**EXERCISE PROMPT**
Within the records below, filter for lines carrying the word "expr" and copy them.

Document images with source code:
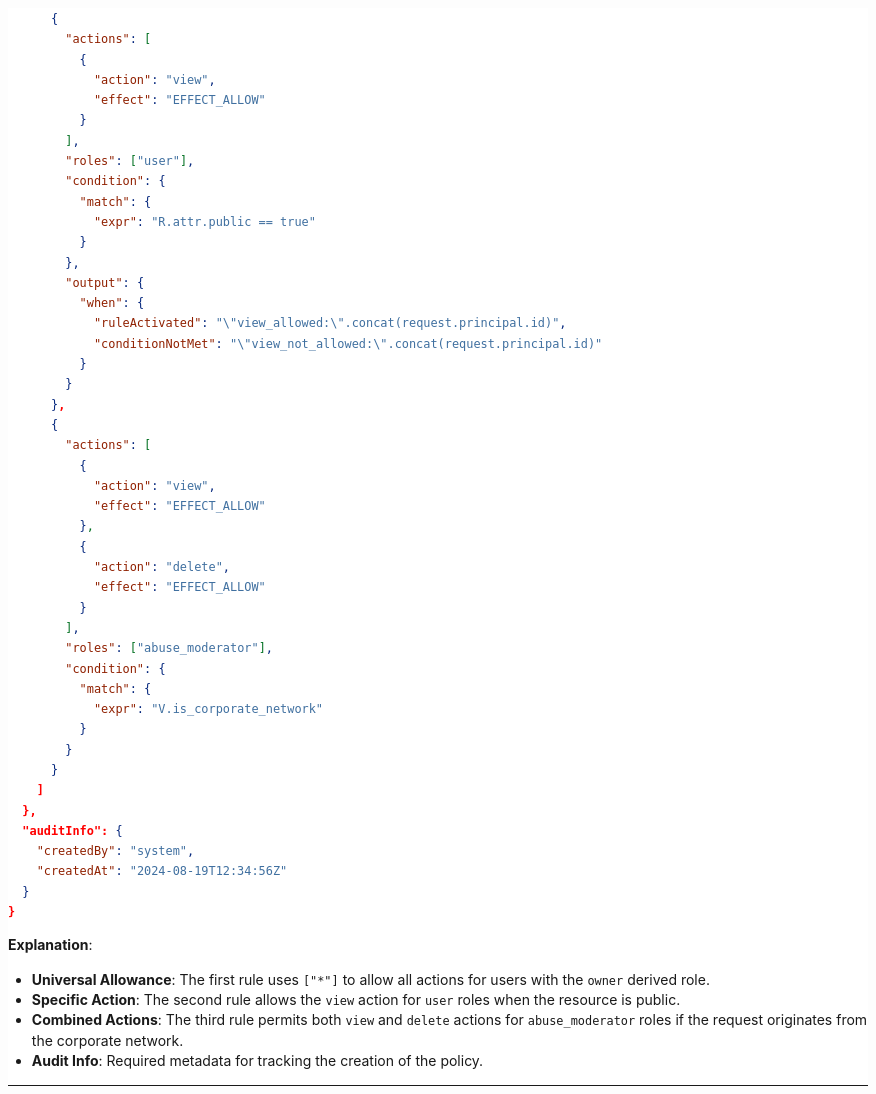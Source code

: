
 ```json
      {
        "actions": [
          {
            "action": "view",
            "effect": "EFFECT_ALLOW"
          }
        ],
        "roles": ["user"],
        "condition": {
          "match": {
            "expr": "R.attr.public == true"
          }
        },
        "output": {
          "when": {
            "ruleActivated": "\"view_allowed:\".concat(request.principal.id)",
            "conditionNotMet": "\"view_not_allowed:\".concat(request.principal.id)"
          }
        }
      },
      {
        "actions": [
          {
            "action": "view",
            "effect": "EFFECT_ALLOW"
          },
          {
            "action": "delete",
            "effect": "EFFECT_ALLOW"
          }
        ],
        "roles": ["abuse_moderator"],
        "condition": {
          "match": {
            "expr": "V.is_corporate_network"
          }
        }
      }
    ]
  },
  "auditInfo": {
    "createdBy": "system",
    "createdAt": "2024-08-19T12:34:56Z"
  }
}
```

**Explanation**:
- **Universal Allowance**: The first rule uses `["*"]` to allow all actions for users with the `owner` derived role.
- **Specific Action**: The second rule allows the `view` action for `user` roles when the resource is public.
- **Combined Actions**: The third rule permits both `view` and `delete` actions for `abuse_moderator` roles if the request originates from the corporate network.
- **Audit Info**: Required metadata for tracking the creation of the policy.

---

**TASK OUTPUT**
            "expr": "R.attr.public == true"
            "expr": "V.is_corporate_network"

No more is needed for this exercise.